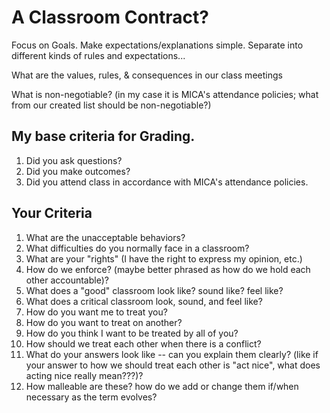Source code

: # A Classroom Contract?

Focus on Goals. Make expectations/explanations simple. Separate into different kinds of rules and expectations...

What are the values, rules, & consequences in our class meetings

What is non-negotiable? (in my case it is MICA's attendance policies; what from our created list should be non-negotiable?)

## My base criteria for Grading.

1. Did you ask questions?
2. Did you make outcomes?
3. Did you attend class in accordance with MICA's attendance policies.

## Your Criteria

1. What are the unacceptable behaviors?
2. What difficulties do you normally face in a classroom?
3. What are your "rights" (I have the right to express my opinion, etc.)
4. How do we enforce? (maybe better phrased as how do we hold each other accountable)?
5. What does a "good" classroom look like? sound like? feel like?
6. What does a critical classroom look, sound, and feel like?
7. How do you want me to treat you?
8. How do you want to treat on another?
9. How do you think I want to be treated by all of you?
10. How should we treat each other when there is a conflict?
11. What do your answers look like -- can you explain them clearly? (like if your answer to how we should treat each other is "act nice", what does acting nice really mean???)?
12. How malleable are these? how do we add or change them if/when necessary as the term evolves?

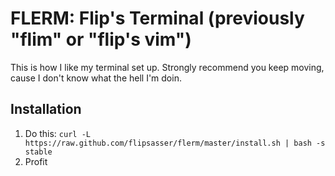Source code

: # FLERM: Flip's Terminal (previously "flim" or "flip's vim")

This is how I like my terminal set up. Strongly recommend you keep moving, cause I don't know what the hell I'm doin.

## Installation

1. Do this: `curl -L https://raw.github.com/flipsasser/flerm/master/install.sh | bash -s stable`
2. Profit

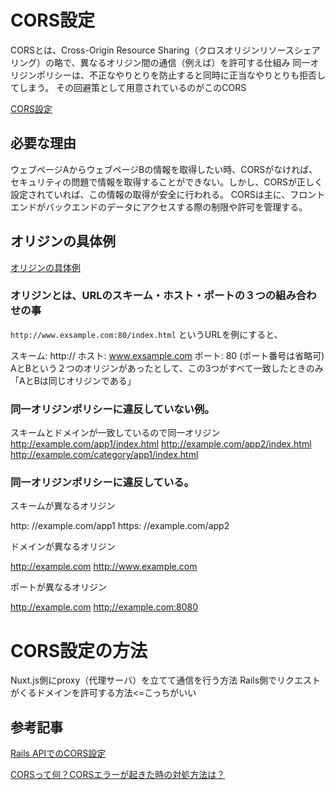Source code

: # CORS設定

CORSとは、Cross-Origin Resource Sharing（クロスオリジンリソースシェアリング）の略で、異なるオリジン間の通信（例えば）を許可する仕組み
同一オリジンポリシーは、不正なやりとりを防止すると同時に正当なやりとりも拒否してしまう。
その回避策として用意されているのがこのCORS

[CORS設定](https://cloud.google.com/storage/docs/cross-origin?hl=ja)

## 必要な理由
ウェブページAからウェブページBの情報を取得したい時、CORSがなければ、セキュリティの問題で情報を取得することができない。しかし、CORSが正しく設定されていれば、この情報の取得が安全に行われる。
CORSは主に、フロントエンドがバックエンドのデータにアクセスする際の制限や許可を管理する。

## オリジンの具体例

[オリジンの具体例](https://developer.mozilla.org/ja/docs/Glossary/Origin)

### オリジンとは、URLのスキーム・ホスト・ポートの３つの組み合わせの事
`http://www.exsample.com:80/index.html` というURLを例にすると、

スキーム: http://
ホスト: www.exsample.com
ポート: 80 (ポート番号は省略可)
AとBという２つのオリジンがあったとして、この3つがすべて一致したときのみ「AとBは同じオリジンである」

### 同一オリジンポリシーに違反していない例。

スキームとドメインが一致しているので同一オリジン
http://example.com/app1/index.html
http://example.com/app2/index.html
http://example.com/category/app1/index.html

### 同一オリジンポリシーに違反している。

スキームが異なるオリジン

http: //example.com/app1
https: //example.com/app2

ドメインが異なるオリジン

http://example.com
http://www.example.com

ポートが異なるオリジン

http://example.com
http://example.com:8080


# CORS設定の方法
Nuxt.js側にproxy（代理サーバ）を立てて通信を行う方法
Rails側でリクエストがくるドメインを許可する方法<=こっちがいい


## 参考記事
[Rails APIでのCORS設定](https://qiita.com/mtoyopet/items/326ba62d485e9ef0dacd)

[CORSって何？CORSエラーが起きた時の対処方法は？](https://musclecoding.com/rails-api-cors/)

* _Task objective_
What are the lines from the one with "Rails側でリクエストがくるドメインを許可する方法<=こっちがいい" through the last line of the records above? Quote them exactly and add nothing.

* _Task answer_
Rails側でリクエストがくるドメインを許可する方法<=こっちがいい


## 参考記事
[Rails APIでのCORS設定](https://qiita.com/mtoyopet/items/326ba62d485e9ef0dacd)

[CORSって何？CORSエラーが起きた時の対処方法は？](https://musclecoding.com/rails-api-cors/)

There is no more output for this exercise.